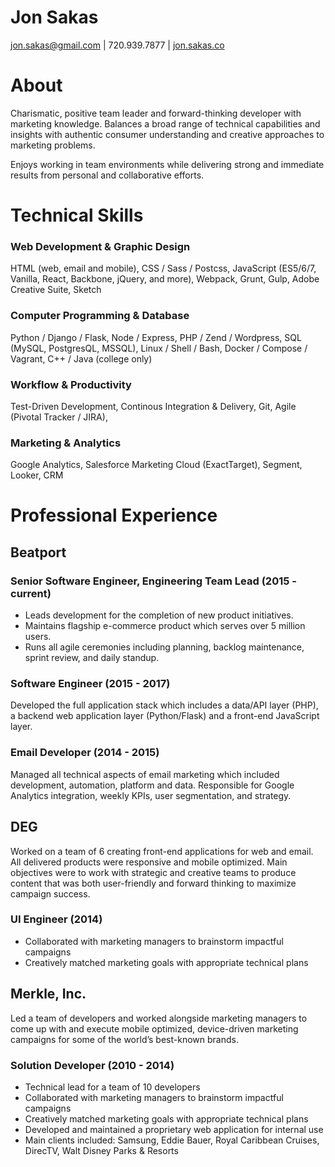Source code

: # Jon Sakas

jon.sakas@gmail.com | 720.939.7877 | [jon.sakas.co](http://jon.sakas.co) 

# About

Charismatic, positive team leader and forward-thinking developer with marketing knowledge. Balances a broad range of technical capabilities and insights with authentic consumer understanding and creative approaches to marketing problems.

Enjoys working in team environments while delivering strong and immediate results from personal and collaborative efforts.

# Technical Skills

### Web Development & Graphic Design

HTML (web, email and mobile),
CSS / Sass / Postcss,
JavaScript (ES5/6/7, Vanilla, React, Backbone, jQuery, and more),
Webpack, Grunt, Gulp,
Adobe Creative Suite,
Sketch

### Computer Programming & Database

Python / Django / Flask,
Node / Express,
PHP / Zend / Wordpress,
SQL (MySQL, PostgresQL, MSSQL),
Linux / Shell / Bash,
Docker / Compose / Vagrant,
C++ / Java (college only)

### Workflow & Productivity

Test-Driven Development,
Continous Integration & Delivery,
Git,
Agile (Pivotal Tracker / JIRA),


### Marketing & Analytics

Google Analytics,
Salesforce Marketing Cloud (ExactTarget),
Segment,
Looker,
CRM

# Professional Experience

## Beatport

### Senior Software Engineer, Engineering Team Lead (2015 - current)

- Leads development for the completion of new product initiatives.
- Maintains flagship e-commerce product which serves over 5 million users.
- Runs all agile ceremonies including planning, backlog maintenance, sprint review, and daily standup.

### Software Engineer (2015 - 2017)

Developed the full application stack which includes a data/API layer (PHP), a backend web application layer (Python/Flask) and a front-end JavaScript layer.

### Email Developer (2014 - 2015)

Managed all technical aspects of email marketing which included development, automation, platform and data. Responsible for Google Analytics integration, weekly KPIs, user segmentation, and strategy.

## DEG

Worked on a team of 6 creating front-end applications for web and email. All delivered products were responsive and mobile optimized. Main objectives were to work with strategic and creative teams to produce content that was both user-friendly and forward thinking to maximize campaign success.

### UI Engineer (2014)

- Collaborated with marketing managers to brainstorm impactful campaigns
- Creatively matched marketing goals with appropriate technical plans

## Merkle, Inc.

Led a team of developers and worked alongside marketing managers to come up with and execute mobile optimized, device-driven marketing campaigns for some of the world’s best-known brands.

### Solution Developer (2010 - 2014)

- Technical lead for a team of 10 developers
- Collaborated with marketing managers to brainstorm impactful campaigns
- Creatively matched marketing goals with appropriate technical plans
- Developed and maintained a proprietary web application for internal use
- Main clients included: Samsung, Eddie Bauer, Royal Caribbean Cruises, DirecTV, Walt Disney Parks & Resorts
-*-
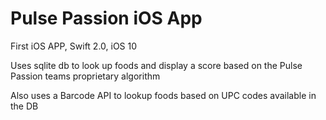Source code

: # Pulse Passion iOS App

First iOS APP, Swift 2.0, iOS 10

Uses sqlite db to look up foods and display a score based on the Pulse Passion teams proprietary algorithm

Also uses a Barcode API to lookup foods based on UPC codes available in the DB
-*-
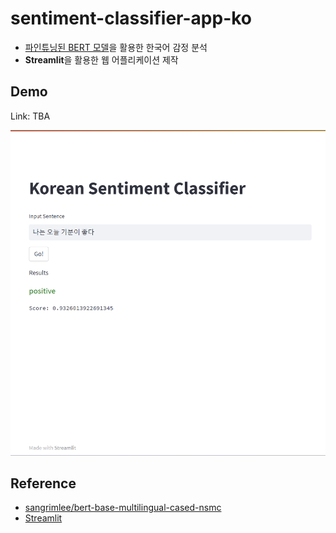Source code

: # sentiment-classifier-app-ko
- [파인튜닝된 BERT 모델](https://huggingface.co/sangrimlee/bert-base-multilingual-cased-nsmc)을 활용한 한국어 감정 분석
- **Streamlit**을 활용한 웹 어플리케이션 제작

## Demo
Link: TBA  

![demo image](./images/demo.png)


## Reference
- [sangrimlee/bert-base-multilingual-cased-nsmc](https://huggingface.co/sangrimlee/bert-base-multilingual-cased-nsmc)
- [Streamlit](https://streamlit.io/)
-*-
§ What the task requires
Reproduce, word for word and in full, only the lines above that start at the line with "- Developed and" and run through the line with "- Main clients", both ends included.

§ Exercise solution
- Developed and maintained a proprietary web application for internal use
- Main clients included: Samsung, Eddie Bauer, Royal Caribbean Cruises, DirecTV, Walt Disney Parks & Resorts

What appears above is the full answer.